知り合いの弁護士さんも差し止めになって当然だと仰っていました。
併せて、
> 普通の庶民がこんな訴訟できるわけないじゃないか
について、普通の庶民がこんな訴訟をできないからこそ、
真紀子の娘が率先して訴訟をし、判例を作っておくべきなのだ、と。
このようなくだらない問題で、イラク報道のようなマジな問題の焦点が、
ぼやけてしまうのは困ったことですね。
投稿: naruse | 2004.03.25 14:21
(あ・イラク報道の焦点がぼけるのか・・なるほど・・)
って、えっとぼくもちょっとコメントっていうか、質問です。
今回の記事ってフリーのライターかなんかが書いたんですか?
文春のライターってことですか?
あと、ぼそっと感想ですが...
近頃だと公人と私人の違いも分からないんでしょうか?(^^;)?
投稿: m_um_u | 2004.03.25 15:20
公人・私人二分論は、この問題に関しては適切ではない考え方だと思います。その人の属性ではなく、その人の行為の属性が公共性をもっているか(=報道することが「公益を図る目的」となるか)で報道の自由についての限界が語られるべきだと。その方が妥当な結論も導けると思います。

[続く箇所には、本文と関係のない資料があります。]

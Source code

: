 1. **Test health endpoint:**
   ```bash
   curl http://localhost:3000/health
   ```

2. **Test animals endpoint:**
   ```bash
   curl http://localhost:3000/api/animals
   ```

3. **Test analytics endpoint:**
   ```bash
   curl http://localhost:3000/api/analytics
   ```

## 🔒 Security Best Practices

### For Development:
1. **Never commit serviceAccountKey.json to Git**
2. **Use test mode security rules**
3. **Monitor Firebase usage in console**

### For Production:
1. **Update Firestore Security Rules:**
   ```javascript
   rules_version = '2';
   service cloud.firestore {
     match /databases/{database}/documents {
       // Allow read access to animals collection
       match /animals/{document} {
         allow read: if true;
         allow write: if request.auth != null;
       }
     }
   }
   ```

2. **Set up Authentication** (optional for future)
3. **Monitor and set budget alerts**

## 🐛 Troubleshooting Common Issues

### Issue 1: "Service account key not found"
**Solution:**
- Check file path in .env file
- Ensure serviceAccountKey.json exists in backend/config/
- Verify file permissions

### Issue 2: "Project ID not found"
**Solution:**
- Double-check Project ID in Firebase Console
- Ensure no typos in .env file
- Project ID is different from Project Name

もちろん、公共性の有無も公人か否かの判断同様、困難ですが、公人ならばおよそ報道対象となる、という考えを招く上記二分論よりはましではないか、と思っていますし、「私人・公人」という議論は、政教分離の話に引っ張られた議論のようにも思ってしまいます(邪推?)。
記事の内容を見ないことには公共性の有無は判断できないのですが、それをすることはプライバシー権侵害になってしまう…。ジレンマですね。

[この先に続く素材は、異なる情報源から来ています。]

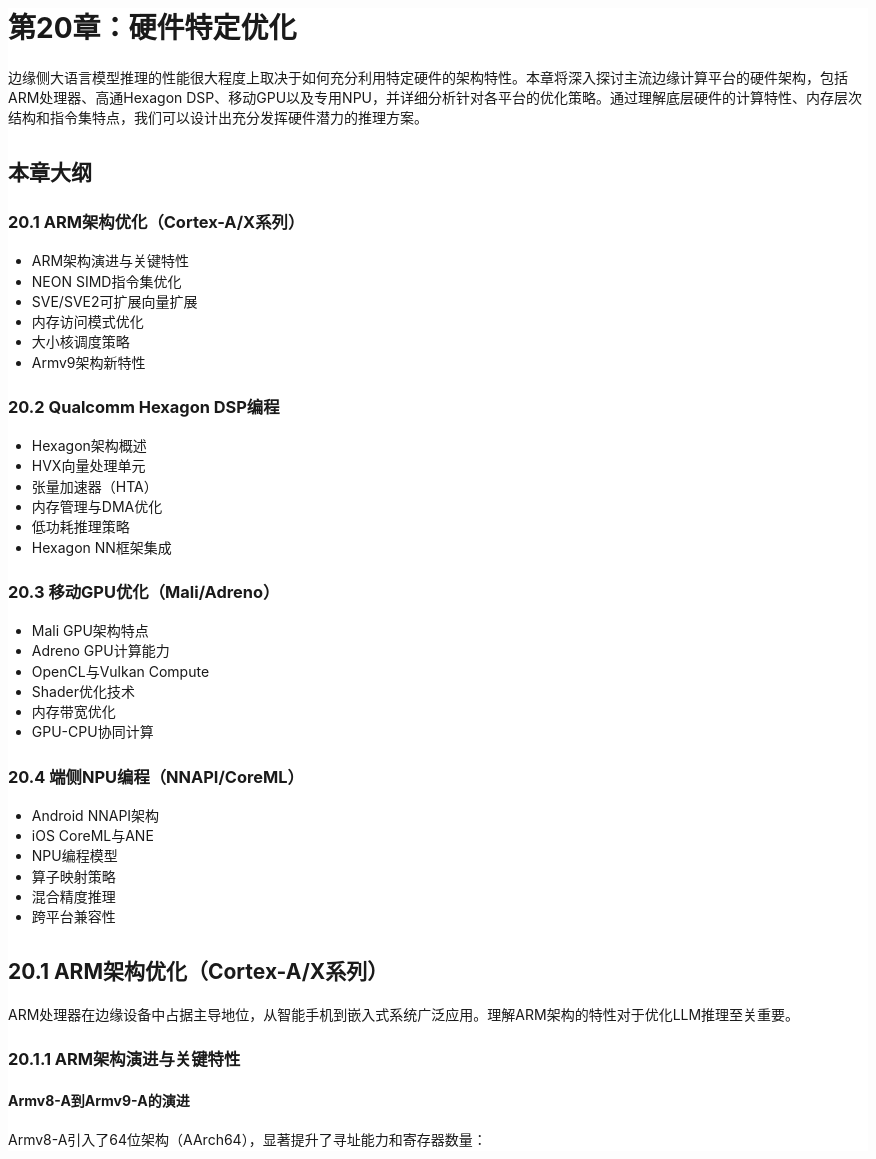 # 第20章：硬件特定优化

边缘侧大语言模型推理的性能很大程度上取决于如何充分利用特定硬件的架构特性。本章将深入探讨主流边缘计算平台的硬件架构，包括ARM处理器、高通Hexagon DSP、移动GPU以及专用NPU，并详细分析针对各平台的优化策略。通过理解底层硬件的计算特性、内存层次结构和指令集特点，我们可以设计出充分发挥硬件潜力的推理方案。

## 本章大纲

### 20.1 ARM架构优化（Cortex-A/X系列）
- ARM架构演进与关键特性
- NEON SIMD指令集优化
- SVE/SVE2可扩展向量扩展
- 内存访问模式优化
- 大小核调度策略
- Armv9架构新特性

### 20.2 Qualcomm Hexagon DSP编程
- Hexagon架构概述
- HVX向量处理单元
- 张量加速器（HTA）
- 内存管理与DMA优化
- 低功耗推理策略
- Hexagon NN框架集成

### 20.3 移动GPU优化（Mali/Adreno）
- Mali GPU架构特点
- Adreno GPU计算能力
- OpenCL与Vulkan Compute
- Shader优化技术
- 内存带宽优化
- GPU-CPU协同计算

### 20.4 端侧NPU编程（NNAPI/CoreML）
- Android NNAPI架构
- iOS CoreML与ANE
- NPU编程模型
- 算子映射策略
- 混合精度推理
- 跨平台兼容性

## 20.1 ARM架构优化（Cortex-A/X系列）

ARM处理器在边缘设备中占据主导地位，从智能手机到嵌入式系统广泛应用。理解ARM架构的特性对于优化LLM推理至关重要。

### 20.1.1 ARM架构演进与关键特性

#### Armv8-A到Armv9-A的演进

Armv8-A引入了64位架构（AArch64），显著提升了寻址能力和寄存器数量：
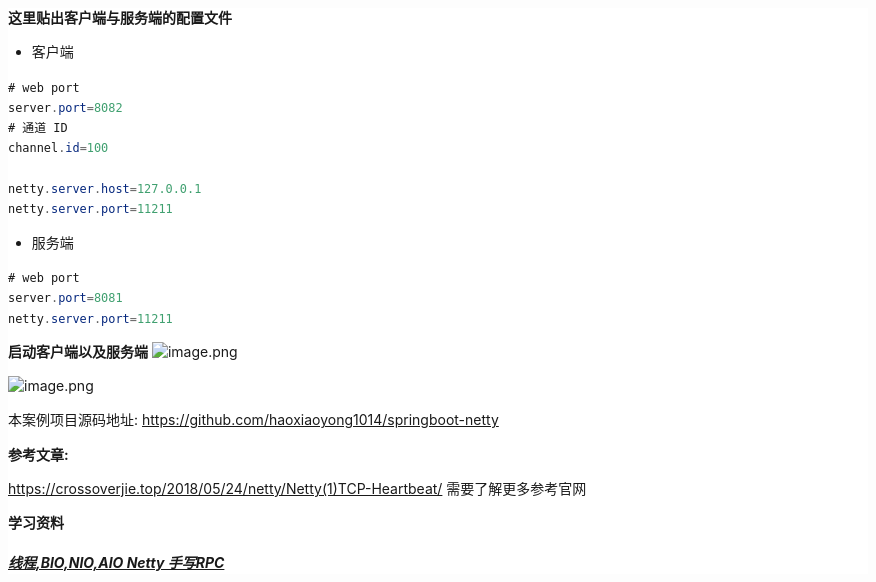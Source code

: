 **这里贴出客户端与服务端的配置文件**
* 客户端
```java
# web port
server.port=8082
# 通道 ID
channel.id=100

netty.server.host=127.0.0.1
netty.server.port=11211
```
* 服务端
```java
# web port
server.port=8081
netty.server.port=11211
```
**启动客户端以及服务端**
![image.png](https://upload-images.jianshu.io/upload_images/15181329-d57bf2cdf33977da.png?imageMogr2/auto-orient/strip%7CimageView2/2/w/1240)

![image.png](https://github.com/haoxiaoyong1014/best-pay-demo/raw/master/src/main/java/com/github/lly835/Images/x2.jpeg)

本案例项目源码地址: https://github.com/haoxiaoyong1014/springboot-netty
 
**参考文章:**

https://crossoverjie.top/2018/05/24/netty/Netty(1)TCP-Heartbeat/
需要了解更多参考<a herf="https://netty.io/index.html">官网</a>

**学习资料**

##### [线程,BIO,NIO,AIO Netty 手写RPC ](https://github.com/haoxiaoyong1014/recording)
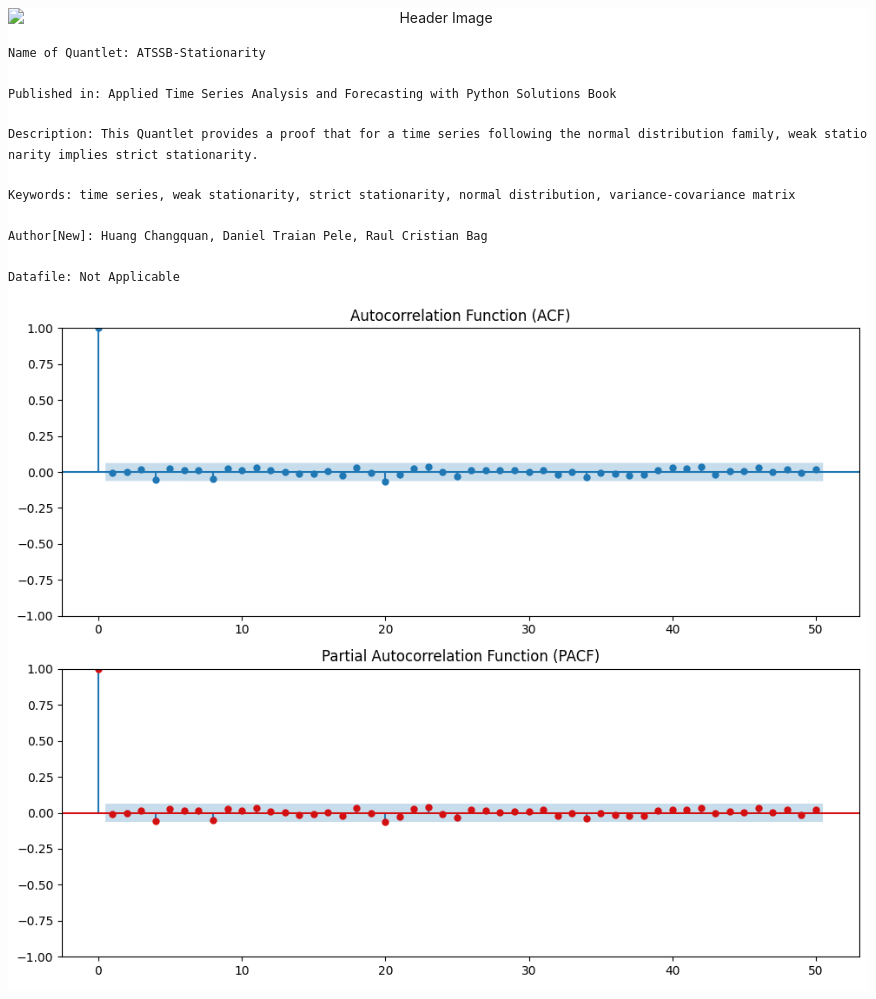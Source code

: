 <div style="margin: 0; padding: 0; text-align: center; border: none;">
<a href="https://quantlet.com" target="_blank" style="text-decoration: none; border: none;">
<img src="https://github.com/StefanGam/test-repo/blob/main/quantlet_design.png?raw=true" alt="Header Image" width="100%" style="margin: 0; padding: 0; display: block; border: none;" />
</a>
</div>

```
Name of Quantlet: ATSSB-Stationarity

Published in: Applied Time Series Analysis and Forecasting with Python Solutions Book

Description: This Quantlet provides a proof that for a time series following the normal distribution family, weak stationarity implies strict stationarity.

Keywords: time series, weak stationarity, strict stationarity, normal distribution, variance-covariance matrix

Author[New]: Huang Changquan, Daniel Traian Pele, Raul Cristian Bag

Datafile: Not Applicable

```
<div align="center">
<img src="https://raw.githubusercontent.com/QuantLet/ATSSB-Applied-Time-Series-Solutions-Book/main/ATSSB-Stationarity/acf_pacf_plot.png" alt="Image" />
</div>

あと、いくつかの社説で引かれていた「北方ジャーナル事件」は、あくまで名誉毀損のおそれがある記事の差し止めに関してでしたが、今回はプライバシー権の侵害のおそれ(名誉、信用を傷つけずとも、当人が深いに思う場合)がある記事についてですので、本質的に別問題であるはずなのですが、反対・賛成いずれの社説も「差し止められたこと」のみに注目していたように思います。
投稿: sparituda | 2004.03.25 16:19
補足しますと、「イラク報道」というのは政府がイラク報道において、
報道機関を規制しようとする動きがあることを指しています。
#自衛隊の日程・行動記録などを報道しないことを求めるなど
このような問題の「出版の自由」と、
プライバシーと衝突する「出版の自由」を混同しないで欲しいなと。
例の記事自体は、わたしの感覚ですと、
彼女にたいして著しいプライバシーの侵害を行うものとは考えられないが、
公共性があるとは思えない、という感じでした。
投稿: naruse | 2004.03.25 18:49
finalventさんではありませんが、これは私の私的なコメントであります。
まず、文春はじめ、新潮などの今回の件の大体は読みましたが、論壇・マスコミ関係で今回の件を非だとする人の内、私を(そして国民の中で今回の文春の報道について疑問を持っている人たち)を納得させる文章を書いた人は全くいませんでした。
私は彼らに言いたい。あなたたち論壇はこんなときのためにいるのではないか?地裁の文章の論理の前に説得力を無くす、へなへな文章しか書けないのなら物書きなんか今すぐ廃業してくれ。
それからもう一つ言いたいのが今回の文春の態度ですね。まさか自分たちが一流紙ではなくイエローペーパーである事を自認するとは思わなかった(笑)。おまけに他のマスコミの援軍も来ないのがどういうことなのか?日頃の行いが悪いとこういう所につけが回るんですねえ。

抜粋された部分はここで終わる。